中卒が金の卵とちやほやされた時代であった。
日本は岩戸景気、高天原景気と続いてなお高度経済成長の最中にあった。国鉄は輸送需要予測の対応のため輸送力増強を打ち出し、設備投資額が飛躍的に増大した。東海道新幹線は9月1日開業を目指して追い込み急であった。
これらに伴い、建設技術者不足が深刻な状況となっていた。
昭和39年6月初旬、岐阜県東濃地域の多治見工事区に着任した。
多治見工事区位置図 |
海軍兵学校最終卒業生であり、かつ中央鉄道教習所専門部土木卒の優秀な助役が上司となった。
その助役から担当する業務の説明が行われた。
「君には土岐津工事区境界から多治見方1km間の新規発注された路盤工事を担当してもらう。
わからないことは何でも相談しろ」と指示があった。
軌道工事しか経験のない私には分からないことばかりであった。
業務担当位置図 |
複線化工事は左右どちらか一方の工作物を取り壊して実施される。このため土留擁壁に使用されている石積み擁壁の石を極力再利用せよと指示があった。最もてこずったのがこの展開図作成であった。最初は説明を聞いても何が何だかさっぱり理解できなかった。
徹夜作業で設計した石積み土留壁 |
8月に入って新幹線の試運転が開始された。工事局関係者と家族に名古屋・豊橋間の試乗券が配布された。

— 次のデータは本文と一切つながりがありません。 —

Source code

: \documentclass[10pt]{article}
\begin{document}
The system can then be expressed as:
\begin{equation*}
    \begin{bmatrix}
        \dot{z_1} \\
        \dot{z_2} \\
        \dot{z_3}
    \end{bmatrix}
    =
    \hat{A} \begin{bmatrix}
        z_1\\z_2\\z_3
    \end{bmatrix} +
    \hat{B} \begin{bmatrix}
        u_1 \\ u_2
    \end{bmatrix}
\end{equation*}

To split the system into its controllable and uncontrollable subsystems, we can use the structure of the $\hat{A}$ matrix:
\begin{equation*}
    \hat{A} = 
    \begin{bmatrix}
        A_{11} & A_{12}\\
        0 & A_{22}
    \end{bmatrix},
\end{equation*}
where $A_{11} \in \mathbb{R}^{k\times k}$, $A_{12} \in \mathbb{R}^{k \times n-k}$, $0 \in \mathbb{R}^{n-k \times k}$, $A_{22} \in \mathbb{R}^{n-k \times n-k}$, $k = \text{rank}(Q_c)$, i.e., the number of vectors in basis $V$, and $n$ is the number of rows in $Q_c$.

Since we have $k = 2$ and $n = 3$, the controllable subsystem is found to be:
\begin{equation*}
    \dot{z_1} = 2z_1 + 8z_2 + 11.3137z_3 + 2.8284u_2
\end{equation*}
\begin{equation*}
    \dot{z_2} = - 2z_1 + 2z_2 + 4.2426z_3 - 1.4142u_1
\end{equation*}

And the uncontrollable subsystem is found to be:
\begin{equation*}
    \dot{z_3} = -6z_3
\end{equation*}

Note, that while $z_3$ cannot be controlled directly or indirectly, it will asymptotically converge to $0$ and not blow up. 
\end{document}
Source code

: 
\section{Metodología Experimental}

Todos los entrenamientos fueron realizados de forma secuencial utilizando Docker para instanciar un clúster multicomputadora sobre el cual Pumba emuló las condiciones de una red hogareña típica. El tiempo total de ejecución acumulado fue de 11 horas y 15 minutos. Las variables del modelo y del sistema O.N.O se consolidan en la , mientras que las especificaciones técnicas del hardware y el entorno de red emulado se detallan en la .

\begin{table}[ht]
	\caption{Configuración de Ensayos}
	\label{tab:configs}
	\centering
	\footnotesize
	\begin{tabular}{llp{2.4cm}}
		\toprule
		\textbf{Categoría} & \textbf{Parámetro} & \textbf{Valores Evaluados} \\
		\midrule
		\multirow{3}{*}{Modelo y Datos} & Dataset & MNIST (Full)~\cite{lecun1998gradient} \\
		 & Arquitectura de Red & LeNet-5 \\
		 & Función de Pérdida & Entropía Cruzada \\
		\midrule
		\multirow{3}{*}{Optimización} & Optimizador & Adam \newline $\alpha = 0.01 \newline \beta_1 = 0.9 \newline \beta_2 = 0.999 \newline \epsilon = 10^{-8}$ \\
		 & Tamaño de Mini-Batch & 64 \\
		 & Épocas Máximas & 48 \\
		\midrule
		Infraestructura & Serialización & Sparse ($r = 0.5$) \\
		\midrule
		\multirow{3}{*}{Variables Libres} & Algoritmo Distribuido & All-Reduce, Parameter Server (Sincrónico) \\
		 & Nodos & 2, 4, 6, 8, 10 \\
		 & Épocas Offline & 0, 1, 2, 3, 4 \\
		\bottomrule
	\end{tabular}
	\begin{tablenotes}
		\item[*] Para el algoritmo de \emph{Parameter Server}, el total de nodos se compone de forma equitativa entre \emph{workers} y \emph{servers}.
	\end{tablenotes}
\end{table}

指定された試乗の日、名古屋駅に向かった。駅施設の目に入るもの全てがこれまでの施設の常識を覆したもので完成しており、子供のように列車の到着が待ち遠しかった。
新幹線がもうすぐやってくる! |
到着、わお、凄いなぁ! |
時速200km、快適! |
10月10日、多治見も快晴の日、東京オリンピックのファンファーレが鳴り響き、数々のドラマが展開した。1000円記念硬貨を行列して手に入れたが、どこにしまったか思い出せない。